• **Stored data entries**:
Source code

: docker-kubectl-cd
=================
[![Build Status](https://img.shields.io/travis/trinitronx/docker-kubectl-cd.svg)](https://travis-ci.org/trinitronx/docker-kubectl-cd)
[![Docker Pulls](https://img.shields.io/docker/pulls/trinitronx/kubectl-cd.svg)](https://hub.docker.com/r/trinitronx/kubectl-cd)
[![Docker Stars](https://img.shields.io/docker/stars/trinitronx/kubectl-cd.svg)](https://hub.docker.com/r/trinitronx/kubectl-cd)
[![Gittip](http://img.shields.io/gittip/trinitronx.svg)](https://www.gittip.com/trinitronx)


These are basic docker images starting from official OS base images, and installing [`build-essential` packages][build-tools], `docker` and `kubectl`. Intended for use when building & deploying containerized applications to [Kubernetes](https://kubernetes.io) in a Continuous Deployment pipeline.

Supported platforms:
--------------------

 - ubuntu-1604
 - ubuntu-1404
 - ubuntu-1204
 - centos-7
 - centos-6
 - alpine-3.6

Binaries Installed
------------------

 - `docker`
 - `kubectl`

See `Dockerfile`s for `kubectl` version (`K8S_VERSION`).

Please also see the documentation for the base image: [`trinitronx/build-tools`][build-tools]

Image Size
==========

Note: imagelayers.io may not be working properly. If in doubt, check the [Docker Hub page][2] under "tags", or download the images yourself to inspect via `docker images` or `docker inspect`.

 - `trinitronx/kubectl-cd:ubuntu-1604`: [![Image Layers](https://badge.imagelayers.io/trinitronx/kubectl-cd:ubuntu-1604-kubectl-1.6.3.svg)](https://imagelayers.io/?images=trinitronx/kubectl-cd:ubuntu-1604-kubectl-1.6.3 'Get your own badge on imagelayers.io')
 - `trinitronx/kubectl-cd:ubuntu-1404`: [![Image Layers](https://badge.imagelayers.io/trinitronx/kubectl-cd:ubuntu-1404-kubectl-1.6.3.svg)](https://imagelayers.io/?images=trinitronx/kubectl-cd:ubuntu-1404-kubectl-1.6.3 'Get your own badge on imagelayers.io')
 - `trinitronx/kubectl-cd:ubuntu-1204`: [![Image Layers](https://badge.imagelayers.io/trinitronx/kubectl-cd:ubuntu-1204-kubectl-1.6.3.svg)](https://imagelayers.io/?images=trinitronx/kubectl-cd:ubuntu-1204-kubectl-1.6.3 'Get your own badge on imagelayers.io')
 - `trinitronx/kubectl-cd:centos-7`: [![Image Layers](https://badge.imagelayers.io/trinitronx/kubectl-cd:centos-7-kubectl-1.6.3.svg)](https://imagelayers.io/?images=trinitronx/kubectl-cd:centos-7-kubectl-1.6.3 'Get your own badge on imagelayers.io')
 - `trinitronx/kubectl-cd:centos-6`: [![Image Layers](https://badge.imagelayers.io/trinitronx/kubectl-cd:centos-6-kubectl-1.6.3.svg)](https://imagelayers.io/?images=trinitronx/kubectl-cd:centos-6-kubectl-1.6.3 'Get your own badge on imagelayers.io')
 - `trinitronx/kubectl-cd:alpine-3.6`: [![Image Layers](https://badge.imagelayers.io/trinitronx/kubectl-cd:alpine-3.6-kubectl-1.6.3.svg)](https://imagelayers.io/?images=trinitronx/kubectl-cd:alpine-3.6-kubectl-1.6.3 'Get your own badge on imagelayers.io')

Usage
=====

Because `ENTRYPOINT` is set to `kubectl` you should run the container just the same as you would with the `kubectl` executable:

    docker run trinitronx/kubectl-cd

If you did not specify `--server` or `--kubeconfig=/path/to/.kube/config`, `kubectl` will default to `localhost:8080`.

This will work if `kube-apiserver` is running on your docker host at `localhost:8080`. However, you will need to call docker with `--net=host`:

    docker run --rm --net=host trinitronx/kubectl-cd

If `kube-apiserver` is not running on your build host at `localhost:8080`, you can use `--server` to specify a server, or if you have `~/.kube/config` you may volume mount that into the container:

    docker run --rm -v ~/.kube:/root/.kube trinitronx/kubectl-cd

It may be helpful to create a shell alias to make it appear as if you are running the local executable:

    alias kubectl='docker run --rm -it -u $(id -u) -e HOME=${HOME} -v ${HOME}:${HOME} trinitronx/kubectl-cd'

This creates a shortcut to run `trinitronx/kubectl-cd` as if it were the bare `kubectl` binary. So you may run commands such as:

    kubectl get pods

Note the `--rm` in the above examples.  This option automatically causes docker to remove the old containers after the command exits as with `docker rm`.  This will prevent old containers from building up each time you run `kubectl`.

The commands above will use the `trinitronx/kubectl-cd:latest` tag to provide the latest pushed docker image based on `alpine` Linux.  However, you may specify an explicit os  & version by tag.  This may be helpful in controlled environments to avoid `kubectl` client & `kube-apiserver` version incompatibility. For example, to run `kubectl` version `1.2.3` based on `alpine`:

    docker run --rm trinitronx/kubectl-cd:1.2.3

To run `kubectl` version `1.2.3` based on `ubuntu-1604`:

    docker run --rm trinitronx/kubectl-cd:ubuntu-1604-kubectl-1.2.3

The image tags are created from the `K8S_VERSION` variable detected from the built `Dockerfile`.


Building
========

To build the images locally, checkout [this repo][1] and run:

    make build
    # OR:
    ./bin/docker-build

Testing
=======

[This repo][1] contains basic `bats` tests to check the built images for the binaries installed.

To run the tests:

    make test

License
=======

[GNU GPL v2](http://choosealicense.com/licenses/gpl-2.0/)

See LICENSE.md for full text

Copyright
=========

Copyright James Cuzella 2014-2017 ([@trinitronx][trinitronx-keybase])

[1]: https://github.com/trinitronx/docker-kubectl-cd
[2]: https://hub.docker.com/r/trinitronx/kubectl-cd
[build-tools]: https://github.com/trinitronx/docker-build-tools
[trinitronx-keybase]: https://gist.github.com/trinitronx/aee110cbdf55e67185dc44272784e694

• **WHAT THE TASK REQUIRES**: Having located the line containing "[GNU GPL v2](http://choosealicense.com/licenses/gpl-2.0/)", set it down along with every line after it through the end of the data, reproducing each exactly.

• **OUTPUT FOR THIS EXERCISE**:
[GNU GPL v2](http://choosealicense.com/licenses/gpl-2.0/)

See LICENSE.md for full text

Copyright
=========

Copyright James Cuzella 2014-2017 ([@trinitronx][trinitronx-keybase])

[1]: https://github.com/trinitronx/docker-kubectl-cd
[2]: https://hub.docker.com/r/trinitronx/kubectl-cd
[build-tools]: https://github.com/trinitronx/docker-build-tools
[trinitronx-keybase]: https://gist.github.com/trinitronx/aee110cbdf55e67185dc44272784e694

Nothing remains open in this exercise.